Speaker
Description
The measurement of the energies and directions of atmospheric neutrinos traversing the Earth, combined with particle identification, will first answer the question of whether the neutrino mass ordering is normal or inverted. In the longer term, as neutrino telescopes currently operating (IceCube), partially completed (KM3NeT/ORCA), or under construction (Hyper-Kamiokande, DUNE) accumulate data, neutrino tomography holds the potential to complement classical geophysical and geochemical techniques for probing the Earth's deep interior. In this contribution, we focus on neutrino oscillation tomography, which relies on detecting variations in neutrino oscillation patterns caused by changes in the matter density and proton-to-nucleon ratio along the neutrino trajectories. This novel method offers a promising approach to addressing open questions regarding the Earth's internal density distribution and chemical composition.

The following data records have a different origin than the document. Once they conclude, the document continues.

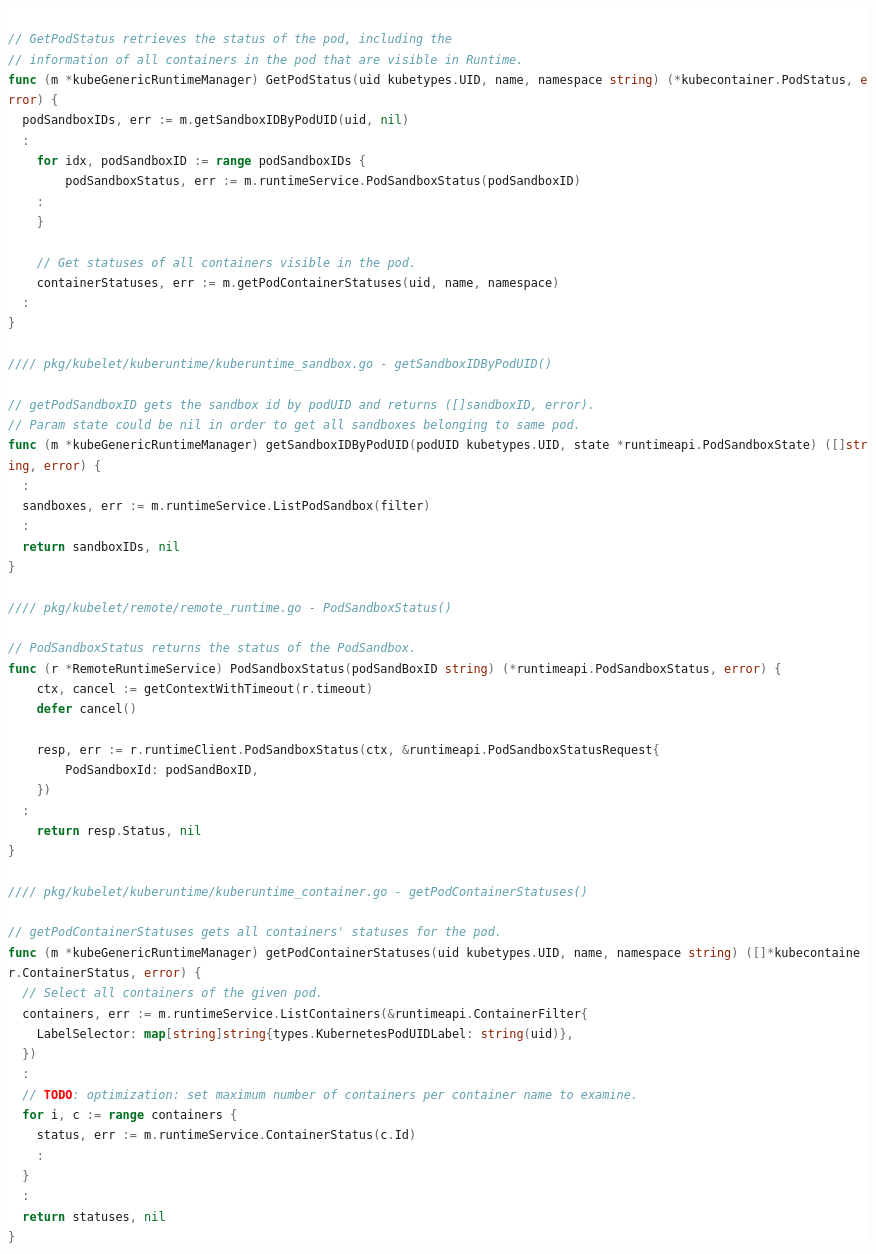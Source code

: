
 ```go

// GetPodStatus retrieves the status of the pod, including the
// information of all containers in the pod that are visible in Runtime.
func (m *kubeGenericRuntimeManager) GetPodStatus(uid kubetypes.UID, name, namespace string) (*kubecontainer.PodStatus, error) {
  podSandboxIDs, err := m.getSandboxIDByPodUID(uid, nil)
  :
    for idx, podSandboxID := range podSandboxIDs {
        podSandboxStatus, err := m.runtimeService.PodSandboxStatus(podSandboxID)
    :
    }

    // Get statuses of all containers visible in the pod.
    containerStatuses, err := m.getPodContainerStatuses(uid, name, namespace)
  :
}

//// pkg/kubelet/kuberuntime/kuberuntime_sandbox.go - getSandboxIDByPodUID()

// getPodSandboxID gets the sandbox id by podUID and returns ([]sandboxID, error).
// Param state could be nil in order to get all sandboxes belonging to same pod.
func (m *kubeGenericRuntimeManager) getSandboxIDByPodUID(podUID kubetypes.UID, state *runtimeapi.PodSandboxState) ([]string, error) {
  :
  sandboxes, err := m.runtimeService.ListPodSandbox(filter)
  :  
  return sandboxIDs, nil
}

//// pkg/kubelet/remote/remote_runtime.go - PodSandboxStatus()

// PodSandboxStatus returns the status of the PodSandbox.
func (r *RemoteRuntimeService) PodSandboxStatus(podSandBoxID string) (*runtimeapi.PodSandboxStatus, error) {
    ctx, cancel := getContextWithTimeout(r.timeout)
    defer cancel()

    resp, err := r.runtimeClient.PodSandboxStatus(ctx, &runtimeapi.PodSandboxStatusRequest{
        PodSandboxId: podSandBoxID,
    })
  :
    return resp.Status, nil
}

//// pkg/kubelet/kuberuntime/kuberuntime_container.go - getPodContainerStatuses()

// getPodContainerStatuses gets all containers' statuses for the pod.
func (m *kubeGenericRuntimeManager) getPodContainerStatuses(uid kubetypes.UID, name, namespace string) ([]*kubecontainer.ContainerStatus, error) {
  // Select all containers of the given pod.
  containers, err := m.runtimeService.ListContainers(&runtimeapi.ContainerFilter{
    LabelSelector: map[string]string{types.KubernetesPodUIDLabel: string(uid)},
  })
  :
  // TODO: optimization: set maximum number of containers per container name to examine.
  for i, c := range containers {
    status, err := m.runtimeService.ContainerStatus(c.Id)
    :
  }
  :
  return statuses, nil
}
```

We present the sensitivity of neutrino oscillation tomography to the aforementioned properties of individual Earth layers, assuming a spherically symmetric Earth model. Our objective is to identify the depth ranges that can be most effectively studied using this technique. To quantify the constraints that neutrino oscillation tomography can provide on the Earth's structure, we first derive the sensitivity to the planet's composition and density using an ideal neutrino detector. We then incorporate the response of next-generation neutrino telescopes. Our results show that while an ideal detector would be most sensitive to the outer core, realistic detectors with lower resolution but large detection volumes exhibit greater sensitivity to shallower depths. Finally, we investigate the conditions required for next-generation neutrino telescopes to discern possible compositional and mass anomalies currently debated within the geoscience community.